WHAT THE EXERCISE ASKS: From first line to last, copy the material below exactly.

SUPPLIED MATERIAL:
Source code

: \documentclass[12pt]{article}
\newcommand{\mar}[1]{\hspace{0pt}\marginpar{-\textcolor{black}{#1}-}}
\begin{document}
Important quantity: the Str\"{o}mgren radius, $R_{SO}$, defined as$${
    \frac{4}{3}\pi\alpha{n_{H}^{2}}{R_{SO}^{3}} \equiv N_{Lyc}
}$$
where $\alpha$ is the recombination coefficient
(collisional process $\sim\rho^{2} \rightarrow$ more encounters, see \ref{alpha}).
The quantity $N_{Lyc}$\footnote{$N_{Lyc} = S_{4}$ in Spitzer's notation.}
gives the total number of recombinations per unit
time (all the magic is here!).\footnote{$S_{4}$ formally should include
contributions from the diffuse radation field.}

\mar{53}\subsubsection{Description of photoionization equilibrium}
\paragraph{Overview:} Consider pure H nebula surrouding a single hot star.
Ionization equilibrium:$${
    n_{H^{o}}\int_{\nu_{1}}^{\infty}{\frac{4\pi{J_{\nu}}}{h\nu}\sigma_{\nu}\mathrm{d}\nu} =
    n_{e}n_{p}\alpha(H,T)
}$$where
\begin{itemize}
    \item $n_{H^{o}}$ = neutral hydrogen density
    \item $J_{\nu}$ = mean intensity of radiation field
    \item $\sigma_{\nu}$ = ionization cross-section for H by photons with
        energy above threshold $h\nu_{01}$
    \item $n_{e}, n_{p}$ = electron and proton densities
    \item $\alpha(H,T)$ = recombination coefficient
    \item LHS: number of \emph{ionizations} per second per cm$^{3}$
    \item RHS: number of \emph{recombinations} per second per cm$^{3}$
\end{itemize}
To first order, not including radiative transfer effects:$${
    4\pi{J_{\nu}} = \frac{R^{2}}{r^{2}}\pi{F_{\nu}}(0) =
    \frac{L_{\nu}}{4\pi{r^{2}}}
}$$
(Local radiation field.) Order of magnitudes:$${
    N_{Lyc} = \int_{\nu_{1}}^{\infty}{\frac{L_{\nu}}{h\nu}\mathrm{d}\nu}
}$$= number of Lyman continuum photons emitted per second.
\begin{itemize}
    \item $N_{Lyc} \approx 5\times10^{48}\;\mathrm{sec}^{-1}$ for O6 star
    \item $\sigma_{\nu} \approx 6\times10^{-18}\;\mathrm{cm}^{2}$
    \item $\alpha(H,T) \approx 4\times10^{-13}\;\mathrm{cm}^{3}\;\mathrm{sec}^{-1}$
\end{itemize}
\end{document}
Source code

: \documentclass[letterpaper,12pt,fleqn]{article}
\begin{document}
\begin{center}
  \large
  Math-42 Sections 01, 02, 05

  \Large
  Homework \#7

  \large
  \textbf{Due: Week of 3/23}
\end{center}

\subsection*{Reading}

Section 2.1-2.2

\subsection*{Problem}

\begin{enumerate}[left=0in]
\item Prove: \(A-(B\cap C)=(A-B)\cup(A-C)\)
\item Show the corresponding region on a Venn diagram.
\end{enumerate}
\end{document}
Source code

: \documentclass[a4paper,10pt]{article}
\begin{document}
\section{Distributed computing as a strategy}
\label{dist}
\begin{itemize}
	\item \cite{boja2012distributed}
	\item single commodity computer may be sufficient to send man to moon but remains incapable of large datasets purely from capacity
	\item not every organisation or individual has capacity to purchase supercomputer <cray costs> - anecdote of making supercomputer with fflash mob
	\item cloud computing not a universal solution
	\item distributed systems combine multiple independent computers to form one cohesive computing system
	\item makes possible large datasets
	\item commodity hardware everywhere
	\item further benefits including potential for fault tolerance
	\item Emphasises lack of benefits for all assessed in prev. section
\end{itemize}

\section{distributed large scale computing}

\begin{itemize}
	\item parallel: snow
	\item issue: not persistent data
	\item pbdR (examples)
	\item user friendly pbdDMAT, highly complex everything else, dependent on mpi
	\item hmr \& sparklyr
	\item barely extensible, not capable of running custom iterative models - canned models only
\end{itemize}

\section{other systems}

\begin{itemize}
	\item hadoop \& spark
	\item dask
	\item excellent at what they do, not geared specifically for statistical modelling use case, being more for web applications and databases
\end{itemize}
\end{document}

RESPONSE:
Source code

: \documentclass[12pt]{article}
\newcommand{\mar}[1]{\hspace{0pt}\marginpar{-\textcolor{black}{#1}-}}
\begin{document}
Important quantity: the Str\"{o}mgren radius, $R_{SO}$, defined as$${
    \frac{4}{3}\pi\alpha{n_{H}^{2}}{R_{SO}^{3}} \equiv N_{Lyc}
}$$
where $\alpha$ is the recombination coefficient
(collisional process $\sim\rho^{2} \rightarrow$ more encounters, see \ref{alpha}).
The quantity $N_{Lyc}$\footnote{$N_{Lyc} = S_{4}$ in Spitzer's notation.}
gives the total number of recombinations per unit
time (all the magic is here!).\footnote{$S_{4}$ formally should include
contributions from the diffuse radation field.}

\mar{53}\subsubsection{Description of photoionization equilibrium}
\paragraph{Overview:} Consider pure H nebula surrouding a single hot star.
Ionization equilibrium:$${
    n_{H^{o}}\int_{\nu_{1}}^{\infty}{\frac{4\pi{J_{\nu}}}{h\nu}\sigma_{\nu}\mathrm{d}\nu} =
    n_{e}n_{p}\alpha(H,T)
}$$where
\begin{itemize}
    \item $n_{H^{o}}$ = neutral hydrogen density
    \item $J_{\nu}$ = mean intensity of radiation field
    \item $\sigma_{\nu}$ = ionization cross-section for H by photons with
        energy above threshold $h\nu_{01}$
    \item $n_{e}, n_{p}$ = electron and proton densities
    \item $\alpha(H,T)$ = recombination coefficient
    \item LHS: number of \emph{ionizations} per second per cm$^{3}$
    \item RHS: number of \emph{recombinations} per second per cm$^{3}$
\end{itemize}
To first order, not including radiative transfer effects:$${
    4\pi{J_{\nu}} = \frac{R^{2}}{r^{2}}\pi{F_{\nu}}(0) =
    \frac{L_{\nu}}{4\pi{r^{2}}}
}$$
(Local radiation field.) Order of magnitudes:$${
    N_{Lyc} = \int_{\nu_{1}}^{\infty}{\frac{L_{\nu}}{h\nu}\mathrm{d}\nu}
}$$= number of Lyman continuum photons emitted per second.
\begin{itemize}
    \item $N_{Lyc} \approx 5\times10^{48}\;\mathrm{sec}^{-1}$ for O6 star
    \item $\sigma_{\nu} \approx 6\times10^{-18}\;\mathrm{cm}^{2}$
    \item $\alpha(H,T) \approx 4\times10^{-13}\;\mathrm{cm}^{3}\;\mathrm{sec}^{-1}$
\end{itemize}
\end{document}
Source code

: \documentclass[letterpaper,12pt,fleqn]{article}
\begin{document}
\begin{center}
  \large
  Math-42 Sections 01, 02, 05

  \Large
  Homework \#7

  \large
  \textbf{Due: Week of 3/23}
\end{center}

\subsection*{Reading}

Section 2.1-2.2

\subsection*{Problem}

\begin{enumerate}[left=0in]
\item Prove: \(A-(B\cap C)=(A-B)\cup(A-C)\)
\item Show the corresponding region on a Venn diagram.
\end{enumerate}
\end{document}
Source code

: \documentclass[a4paper,10pt]{article}
\begin{document}
\section{Distributed computing as a strategy}
\label{dist}
\begin{itemize}
	\item \cite{boja2012distributed}
	\item single commodity computer may be sufficient to send man to moon but remains incapable of large datasets purely from capacity
	\item not every organisation or individual has capacity to purchase supercomputer <cray costs> - anecdote of making supercomputer with fflash mob
	\item cloud computing not a universal solution
	\item distributed systems combine multiple independent computers to form one cohesive computing system
	\item makes possible large datasets
	\item commodity hardware everywhere
	\item further benefits including potential for fault tolerance
	\item Emphasises lack of benefits for all assessed in prev. section
\end{itemize}

\section{distributed large scale computing}

\begin{itemize}
	\item parallel: snow
	\item issue: not persistent data
	\item pbdR (examples)
	\item user friendly pbdDMAT, highly complex everything else, dependent on mpi
	\item hmr \& sparklyr
	\item barely extensible, not capable of running custom iterative models - canned models only
\end{itemize}

\section{other systems}

\begin{itemize}
	\item hadoop \& spark
	\item dask
	\item excellent at what they do, not geared specifically for statistical modelling use case, being more for web applications and databases
\end{itemize}
\end{document}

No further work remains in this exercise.